The wildlife of the headwaters of the Little Ouse is very special, not only to those living in the valley, but also in a much wider context. Some of the communities of plants in the valley’s fens are important at a European level because they are so uncommon. Many of the habitats in the valley are recognised as priorities for conservation in England and are home to many nationally rare species.
The valley’s complex geological history holds the key to its rich andrare wildlife. Chalky ground water flowing through a complex of peat, sand, lake bed and river deposits, results in small-scale patchwork of different communities of plants and animals. These so-called ‘valley fen’ habitats include two that are particularly specialised; the beds of Great Fen-sedge (Cladium mariscus) that grow on deep peat and the rich communities of low growing sedges and associated species that grow where nutrient-poor, chalky water emerges from seepages and springs around the fen margins. These communities are very rare on a European scale and so the fens of the Little Ouse and neighbouring Waveney valleys are listed as highest priority for conservation under the European Habitats Directive. Blo’Norton Fen, together with Thelnetham and Redgrave & Lopham Fens, is designated as a Special Area of Conservation (SAC) under the Directive.
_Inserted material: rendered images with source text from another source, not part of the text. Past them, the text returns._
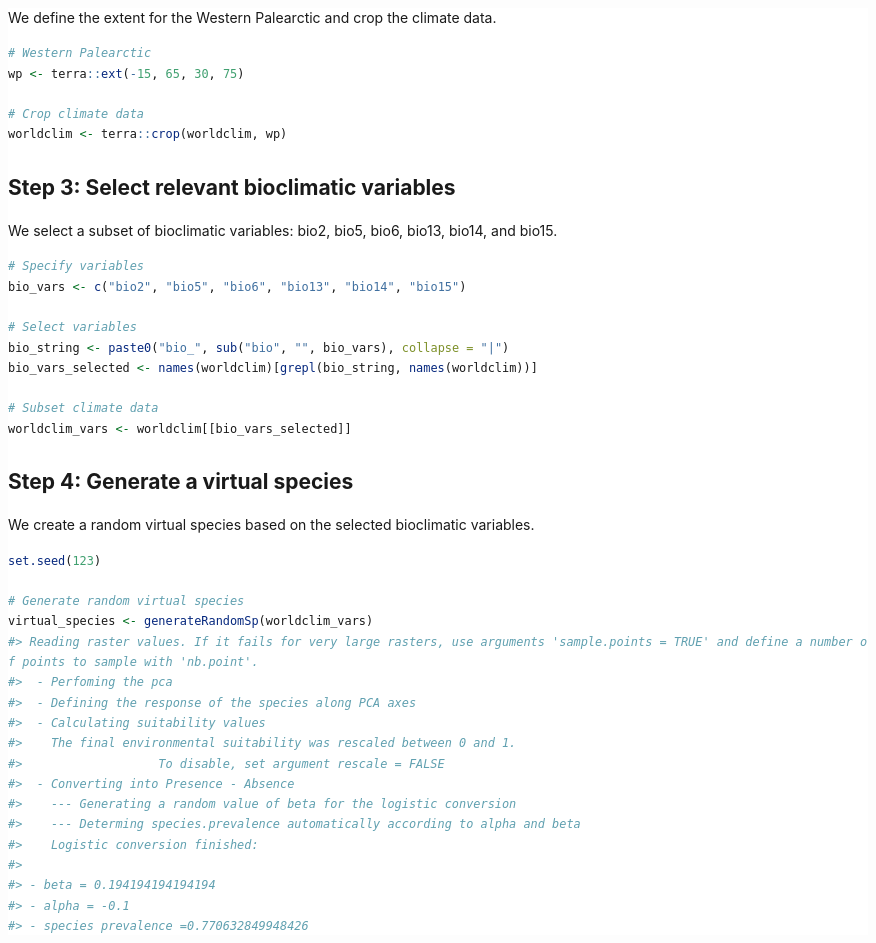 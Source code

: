 We define the extent for the Western Palearctic and crop the climate data.


``` r
# Western Palearctic
wp <- terra::ext(-15, 65, 30, 75)

# Crop climate data
worldclim <- terra::crop(worldclim, wp)
```

## Step 3: Select relevant bioclimatic variables

We select a subset of bioclimatic variables: bio2, bio5, bio6, bio13, bio14, and bio15.


``` r
# Specify variables
bio_vars <- c("bio2", "bio5", "bio6", "bio13", "bio14", "bio15")

# Select variables
bio_string <- paste0("bio_", sub("bio", "", bio_vars), collapse = "|")
bio_vars_selected <- names(worldclim)[grepl(bio_string, names(worldclim))]

# Subset climate data
worldclim_vars <- worldclim[[bio_vars_selected]]
```

## Step 4: Generate a virtual species

We create a random virtual species based on the selected bioclimatic variables.


``` r
set.seed(123)

# Generate random virtual species
virtual_species <- generateRandomSp(worldclim_vars)
#> Reading raster values. If it fails for very large rasters, use arguments 'sample.points = TRUE' and define a number of points to sample with 'nb.point'.
#>  - Perfoming the pca
#>  - Defining the response of the species along PCA axes
#>  - Calculating suitability values
#>    The final environmental suitability was rescaled between 0 and 1.
#>                   To disable, set argument rescale = FALSE
#>  - Converting into Presence - Absence
#>    --- Generating a random value of beta for the logistic conversion
#>    --- Determing species.prevalence automatically according to alpha and beta
#>    Logistic conversion finished:
#>               
#> - beta = 0.194194194194194
#> - alpha = -0.1
#> - species prevalence =0.770632849948426
```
In addition to these internationally important habitats, most of the wetland, heathland and old farmland habitats within the LOHP sites are of national importance for wildlife. Habitats found in the valley and listed in the Natural Environment and Rural Communities (NERC) Act 2006 as being of principle importance in England (Section 41) include lowland fen, wet woodland, reedbed, purple moorgrass & rush pasture, river, pond, lowland meadow & floodplain grazing marsh, lowland heathland, lowland dry acid grassland and hedgerows.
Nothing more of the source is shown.